Isobel was delighted when I told her I contemplated joining the Country Club. She said it would do me all the good in the world to play a game of golf now and then, and when I mentioned that I thought of taking family membership, which would admit her to all the club privileges, she was more than pleased. So were Mr. Rolfs and Mr. Millington. I forget how many more dollars a family membership cost. They shook hands with me warmly, and Millington said something to Rolfs about their now being able to dump another load or two of sand on the bunker at the sixth hole. They also said the ladies would be delighted. Many, they said, had asked them why Isobel had not joined.
Then they mentioned earnestly that the initiation fee and the first year's dues were payable immediately. They even offered to send in my check for the amount with my membership application.
I had never played golf, but Millington said he would lend me an excellent book on the game, written by one of the great players, and Rolfs offered to pick me out a set of clubs.
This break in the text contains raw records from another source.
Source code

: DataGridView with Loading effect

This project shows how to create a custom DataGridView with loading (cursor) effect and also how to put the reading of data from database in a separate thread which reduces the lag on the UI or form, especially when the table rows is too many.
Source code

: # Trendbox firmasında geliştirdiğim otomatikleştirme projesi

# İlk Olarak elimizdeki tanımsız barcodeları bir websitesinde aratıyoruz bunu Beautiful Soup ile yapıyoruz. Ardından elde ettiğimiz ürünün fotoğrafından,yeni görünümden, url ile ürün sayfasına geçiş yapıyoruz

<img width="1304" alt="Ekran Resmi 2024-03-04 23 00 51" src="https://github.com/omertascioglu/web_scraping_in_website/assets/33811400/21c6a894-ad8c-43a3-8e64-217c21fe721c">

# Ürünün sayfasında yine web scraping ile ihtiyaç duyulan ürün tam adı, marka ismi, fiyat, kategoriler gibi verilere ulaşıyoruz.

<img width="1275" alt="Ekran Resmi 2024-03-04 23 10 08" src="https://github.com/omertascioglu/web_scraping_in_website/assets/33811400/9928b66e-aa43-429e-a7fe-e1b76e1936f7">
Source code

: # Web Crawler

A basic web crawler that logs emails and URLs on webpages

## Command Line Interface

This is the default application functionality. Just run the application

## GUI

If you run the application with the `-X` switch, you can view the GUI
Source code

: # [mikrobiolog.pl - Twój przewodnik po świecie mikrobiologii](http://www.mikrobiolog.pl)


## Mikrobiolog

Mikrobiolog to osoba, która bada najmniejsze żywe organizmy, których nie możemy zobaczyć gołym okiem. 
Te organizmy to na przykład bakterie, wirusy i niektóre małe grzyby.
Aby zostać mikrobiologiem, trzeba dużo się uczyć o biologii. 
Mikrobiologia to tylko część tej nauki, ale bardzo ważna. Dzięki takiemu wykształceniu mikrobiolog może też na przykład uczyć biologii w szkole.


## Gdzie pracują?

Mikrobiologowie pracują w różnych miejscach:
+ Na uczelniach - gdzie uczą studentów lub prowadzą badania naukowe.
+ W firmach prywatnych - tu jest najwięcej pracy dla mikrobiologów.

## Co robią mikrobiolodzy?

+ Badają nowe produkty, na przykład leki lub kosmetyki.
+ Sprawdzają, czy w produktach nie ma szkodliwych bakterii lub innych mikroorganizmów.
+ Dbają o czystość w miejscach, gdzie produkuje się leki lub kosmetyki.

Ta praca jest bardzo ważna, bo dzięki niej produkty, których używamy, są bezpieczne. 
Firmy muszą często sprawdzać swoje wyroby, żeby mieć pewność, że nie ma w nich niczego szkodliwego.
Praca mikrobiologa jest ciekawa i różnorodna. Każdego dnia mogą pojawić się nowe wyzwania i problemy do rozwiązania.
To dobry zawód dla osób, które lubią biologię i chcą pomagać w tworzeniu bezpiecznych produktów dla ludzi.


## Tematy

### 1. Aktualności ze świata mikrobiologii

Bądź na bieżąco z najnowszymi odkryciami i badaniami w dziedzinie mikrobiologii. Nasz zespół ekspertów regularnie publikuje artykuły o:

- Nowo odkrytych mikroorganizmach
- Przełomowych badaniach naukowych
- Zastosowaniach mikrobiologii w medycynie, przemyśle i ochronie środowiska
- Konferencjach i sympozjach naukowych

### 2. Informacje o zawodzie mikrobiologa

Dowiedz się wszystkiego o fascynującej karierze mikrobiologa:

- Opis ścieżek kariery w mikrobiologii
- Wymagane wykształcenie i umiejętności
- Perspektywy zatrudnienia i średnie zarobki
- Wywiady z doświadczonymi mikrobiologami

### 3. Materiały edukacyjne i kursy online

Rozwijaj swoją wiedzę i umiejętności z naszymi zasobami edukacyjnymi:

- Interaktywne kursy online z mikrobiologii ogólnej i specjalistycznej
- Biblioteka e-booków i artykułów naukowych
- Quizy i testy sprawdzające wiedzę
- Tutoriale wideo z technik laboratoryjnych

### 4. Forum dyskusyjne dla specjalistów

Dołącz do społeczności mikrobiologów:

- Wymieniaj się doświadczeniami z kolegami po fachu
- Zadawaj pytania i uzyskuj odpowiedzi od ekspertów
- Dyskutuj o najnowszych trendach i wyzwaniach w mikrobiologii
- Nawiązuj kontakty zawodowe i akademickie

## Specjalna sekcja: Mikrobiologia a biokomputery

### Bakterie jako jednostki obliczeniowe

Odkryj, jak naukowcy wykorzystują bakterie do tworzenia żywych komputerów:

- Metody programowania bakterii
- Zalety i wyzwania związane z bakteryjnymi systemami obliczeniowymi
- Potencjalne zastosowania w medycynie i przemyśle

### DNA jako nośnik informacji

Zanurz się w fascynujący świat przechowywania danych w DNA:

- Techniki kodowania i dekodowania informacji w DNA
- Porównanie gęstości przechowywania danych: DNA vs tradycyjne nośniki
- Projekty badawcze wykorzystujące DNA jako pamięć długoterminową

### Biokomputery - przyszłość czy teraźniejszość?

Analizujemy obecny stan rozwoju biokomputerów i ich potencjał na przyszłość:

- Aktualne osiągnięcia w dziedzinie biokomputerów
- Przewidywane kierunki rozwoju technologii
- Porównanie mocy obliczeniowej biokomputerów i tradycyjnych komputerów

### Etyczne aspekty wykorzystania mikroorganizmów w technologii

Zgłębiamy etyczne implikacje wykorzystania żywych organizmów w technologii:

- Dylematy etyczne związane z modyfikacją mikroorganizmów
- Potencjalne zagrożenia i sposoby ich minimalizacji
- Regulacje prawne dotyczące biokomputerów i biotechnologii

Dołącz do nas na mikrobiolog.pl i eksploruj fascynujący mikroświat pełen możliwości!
He was enthusiastic when we went to the shop where clubs were sold, and I must say he did not allow the clerk to foist off on me any old-fashioned, shopworn clubs. He said with pride, as we left the shop, that, so far as he knew, every club I had secured was absolutely new in model, and that not one club in the lot was of a kind ever seen on the Westcote course before. Some he said, he was sure had never been seen on any course anywhere.
He said my putter would create great excitement when it appeared on the course. I must give him credit for being right. The putter was, perhaps, too much like a brass sledge-hammer to be graceful, and I found later that it worked much better as a croquet mallet than as a tool for putting a golf ball into a hole, but it was fine advertisement for a new member. Members who might never have noticed me at all began to speak of me immediately. They referred to me as “that fellow that Rolfs got to buy the idiotic putter.”
The golf course at our Westcote Country Club is one of the best I have ever seen. It is almost free from those irregularities of ground that make so many golf courses fretful. In selecting the ground the Committee had in mind, I think, a billiard table, but as it was impossible to secure a sufficiently large plot of ground as level as that near Westcote, they secured the most level they could and then went over it with a steam grader. The envious members of the Oakland Club speak of it as the Westcote Croquet Grounds.
The first day I appeared at the club I saw that golf was indeed a difficult game, particularly after Mr. Millington had explained how it was worked. He began by remarking that, of course, I could not expect to do much with “that bunch of crazy scrap iron”—that being the manner in which he referred to the up-to-date clubs Rolfs had selected for me—and that no man who knew anything about golf ever used the red-white-and-pink polka-dot balls, which were the kind Rolfs had advised me to buy. Then he looked through my clubs scornfully and selected my putter.
“Usually,” he said ironically, “we begin with a driver, and drive the ball as far as we can from this place, which is called the driving green, but I think this tool, in your hands, will do as well as anything else in your collection of kitchen cutlery. What do you call this tool, anyway?”
I looked at the label on the handle and read it. I told Millington it was a putter, but he would not believe me. I showed him the label, which said quite plainly “putter,” but he was still skeptical. He did not deny positively that it was a putter; he merely said, “Well, if this instrument of torture is a putter, I'll eat it.”